### Work request
Please count the lines below that contain the word "begin", and reply with that number alone.

### Records for processing
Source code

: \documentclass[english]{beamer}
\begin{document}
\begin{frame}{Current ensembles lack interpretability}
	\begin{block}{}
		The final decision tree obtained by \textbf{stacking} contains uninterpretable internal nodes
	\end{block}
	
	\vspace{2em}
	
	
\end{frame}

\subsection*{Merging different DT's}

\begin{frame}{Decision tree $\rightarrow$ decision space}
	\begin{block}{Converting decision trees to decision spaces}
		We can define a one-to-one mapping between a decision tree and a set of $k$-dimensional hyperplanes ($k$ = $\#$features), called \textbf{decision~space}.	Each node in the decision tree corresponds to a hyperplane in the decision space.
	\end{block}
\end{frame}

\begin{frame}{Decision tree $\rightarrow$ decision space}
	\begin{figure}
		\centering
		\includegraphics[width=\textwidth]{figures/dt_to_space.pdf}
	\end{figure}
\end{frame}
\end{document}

### Written solution
7